> _Data extract_:
%%

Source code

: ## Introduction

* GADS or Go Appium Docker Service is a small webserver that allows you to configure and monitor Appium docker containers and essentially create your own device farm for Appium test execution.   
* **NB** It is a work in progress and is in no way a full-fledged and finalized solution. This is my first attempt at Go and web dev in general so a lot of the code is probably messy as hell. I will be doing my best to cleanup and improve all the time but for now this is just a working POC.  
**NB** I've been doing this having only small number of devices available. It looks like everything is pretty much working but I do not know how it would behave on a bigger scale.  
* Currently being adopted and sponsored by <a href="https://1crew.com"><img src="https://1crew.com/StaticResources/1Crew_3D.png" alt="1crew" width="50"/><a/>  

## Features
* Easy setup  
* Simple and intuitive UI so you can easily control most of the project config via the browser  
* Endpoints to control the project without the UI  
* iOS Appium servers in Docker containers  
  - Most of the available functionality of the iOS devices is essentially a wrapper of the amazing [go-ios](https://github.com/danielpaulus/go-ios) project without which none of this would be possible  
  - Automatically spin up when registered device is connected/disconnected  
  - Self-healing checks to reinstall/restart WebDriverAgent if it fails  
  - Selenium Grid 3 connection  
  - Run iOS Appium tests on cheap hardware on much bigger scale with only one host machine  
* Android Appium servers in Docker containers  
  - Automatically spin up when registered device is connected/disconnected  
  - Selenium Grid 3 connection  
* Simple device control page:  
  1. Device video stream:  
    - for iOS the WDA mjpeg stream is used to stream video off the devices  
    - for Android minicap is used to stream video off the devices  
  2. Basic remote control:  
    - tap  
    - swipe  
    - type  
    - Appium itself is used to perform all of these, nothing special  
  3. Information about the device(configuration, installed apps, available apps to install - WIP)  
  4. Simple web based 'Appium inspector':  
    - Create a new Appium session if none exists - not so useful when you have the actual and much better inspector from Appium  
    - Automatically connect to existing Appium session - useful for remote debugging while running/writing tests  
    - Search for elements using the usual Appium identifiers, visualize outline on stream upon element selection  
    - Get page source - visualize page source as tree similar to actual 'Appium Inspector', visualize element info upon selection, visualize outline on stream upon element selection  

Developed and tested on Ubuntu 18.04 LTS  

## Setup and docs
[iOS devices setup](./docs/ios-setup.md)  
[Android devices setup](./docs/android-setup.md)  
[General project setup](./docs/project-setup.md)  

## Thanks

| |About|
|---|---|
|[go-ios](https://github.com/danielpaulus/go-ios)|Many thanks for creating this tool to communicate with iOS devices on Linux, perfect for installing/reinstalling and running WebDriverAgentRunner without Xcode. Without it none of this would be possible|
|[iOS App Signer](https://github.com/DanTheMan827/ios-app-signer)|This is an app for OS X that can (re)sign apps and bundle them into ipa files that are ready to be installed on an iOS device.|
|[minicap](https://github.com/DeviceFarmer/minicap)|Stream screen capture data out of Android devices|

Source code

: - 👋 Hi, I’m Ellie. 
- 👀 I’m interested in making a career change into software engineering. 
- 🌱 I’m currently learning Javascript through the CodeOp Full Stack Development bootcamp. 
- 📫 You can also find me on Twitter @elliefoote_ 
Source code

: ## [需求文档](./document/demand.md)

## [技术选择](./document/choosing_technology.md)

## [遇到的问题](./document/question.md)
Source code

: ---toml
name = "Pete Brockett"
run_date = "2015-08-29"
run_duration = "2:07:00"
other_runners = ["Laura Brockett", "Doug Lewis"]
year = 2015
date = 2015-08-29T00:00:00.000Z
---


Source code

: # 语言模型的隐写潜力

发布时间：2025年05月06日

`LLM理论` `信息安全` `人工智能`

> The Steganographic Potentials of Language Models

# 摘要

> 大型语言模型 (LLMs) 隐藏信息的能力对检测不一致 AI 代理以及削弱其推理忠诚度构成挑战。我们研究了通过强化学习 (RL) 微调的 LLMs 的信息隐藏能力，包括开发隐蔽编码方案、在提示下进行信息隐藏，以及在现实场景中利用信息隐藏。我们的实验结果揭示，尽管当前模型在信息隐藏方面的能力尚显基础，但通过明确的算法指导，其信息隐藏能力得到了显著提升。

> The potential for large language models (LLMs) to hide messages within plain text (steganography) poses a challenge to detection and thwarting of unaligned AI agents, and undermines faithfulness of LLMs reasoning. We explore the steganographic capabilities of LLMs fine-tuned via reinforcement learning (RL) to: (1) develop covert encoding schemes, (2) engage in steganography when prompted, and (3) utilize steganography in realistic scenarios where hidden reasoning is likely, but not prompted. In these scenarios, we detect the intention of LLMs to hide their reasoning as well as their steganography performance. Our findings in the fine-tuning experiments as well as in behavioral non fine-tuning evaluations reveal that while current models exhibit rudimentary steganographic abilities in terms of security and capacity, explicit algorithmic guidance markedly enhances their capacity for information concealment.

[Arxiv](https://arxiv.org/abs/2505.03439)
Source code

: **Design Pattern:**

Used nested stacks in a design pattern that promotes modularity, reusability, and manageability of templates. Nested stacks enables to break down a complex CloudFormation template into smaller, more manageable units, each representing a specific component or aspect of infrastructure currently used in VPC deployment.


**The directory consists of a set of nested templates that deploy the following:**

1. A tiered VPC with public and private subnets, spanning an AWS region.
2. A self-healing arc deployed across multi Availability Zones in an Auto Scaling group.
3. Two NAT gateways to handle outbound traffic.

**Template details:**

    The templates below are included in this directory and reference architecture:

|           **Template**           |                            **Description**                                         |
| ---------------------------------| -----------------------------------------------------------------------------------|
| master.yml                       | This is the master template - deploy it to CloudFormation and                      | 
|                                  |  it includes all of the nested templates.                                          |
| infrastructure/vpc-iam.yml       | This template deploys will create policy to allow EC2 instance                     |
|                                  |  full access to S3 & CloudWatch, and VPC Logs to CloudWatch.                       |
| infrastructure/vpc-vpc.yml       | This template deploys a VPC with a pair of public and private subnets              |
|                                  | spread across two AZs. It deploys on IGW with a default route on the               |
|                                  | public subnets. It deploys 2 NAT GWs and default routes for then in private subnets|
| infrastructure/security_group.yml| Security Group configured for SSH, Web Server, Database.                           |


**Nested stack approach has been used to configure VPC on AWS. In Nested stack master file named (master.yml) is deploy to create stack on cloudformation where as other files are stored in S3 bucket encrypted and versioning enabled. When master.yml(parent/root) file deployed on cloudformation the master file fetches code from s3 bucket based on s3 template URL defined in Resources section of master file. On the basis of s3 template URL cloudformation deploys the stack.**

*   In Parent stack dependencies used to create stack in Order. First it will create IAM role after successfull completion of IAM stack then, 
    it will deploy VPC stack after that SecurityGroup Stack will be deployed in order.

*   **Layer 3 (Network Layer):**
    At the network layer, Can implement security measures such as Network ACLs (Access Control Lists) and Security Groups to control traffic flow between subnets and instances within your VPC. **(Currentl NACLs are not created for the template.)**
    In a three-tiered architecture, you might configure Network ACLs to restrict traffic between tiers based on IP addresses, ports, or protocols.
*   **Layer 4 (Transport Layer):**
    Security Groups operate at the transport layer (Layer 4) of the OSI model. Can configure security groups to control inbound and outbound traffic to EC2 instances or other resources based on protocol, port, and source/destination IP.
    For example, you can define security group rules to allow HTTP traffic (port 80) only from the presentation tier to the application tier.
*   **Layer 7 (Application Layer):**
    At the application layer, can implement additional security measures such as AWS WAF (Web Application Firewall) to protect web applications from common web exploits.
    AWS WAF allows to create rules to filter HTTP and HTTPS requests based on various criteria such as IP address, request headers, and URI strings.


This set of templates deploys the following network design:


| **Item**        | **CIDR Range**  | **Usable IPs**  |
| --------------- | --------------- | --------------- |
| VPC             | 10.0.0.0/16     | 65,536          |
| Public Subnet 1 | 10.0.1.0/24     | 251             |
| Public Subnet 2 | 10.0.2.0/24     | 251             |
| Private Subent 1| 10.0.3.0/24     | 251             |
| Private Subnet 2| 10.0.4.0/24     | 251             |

%%

> _Task instructions_: After counting the lines above that include the word "will", give only the number.

> _Written response_: 4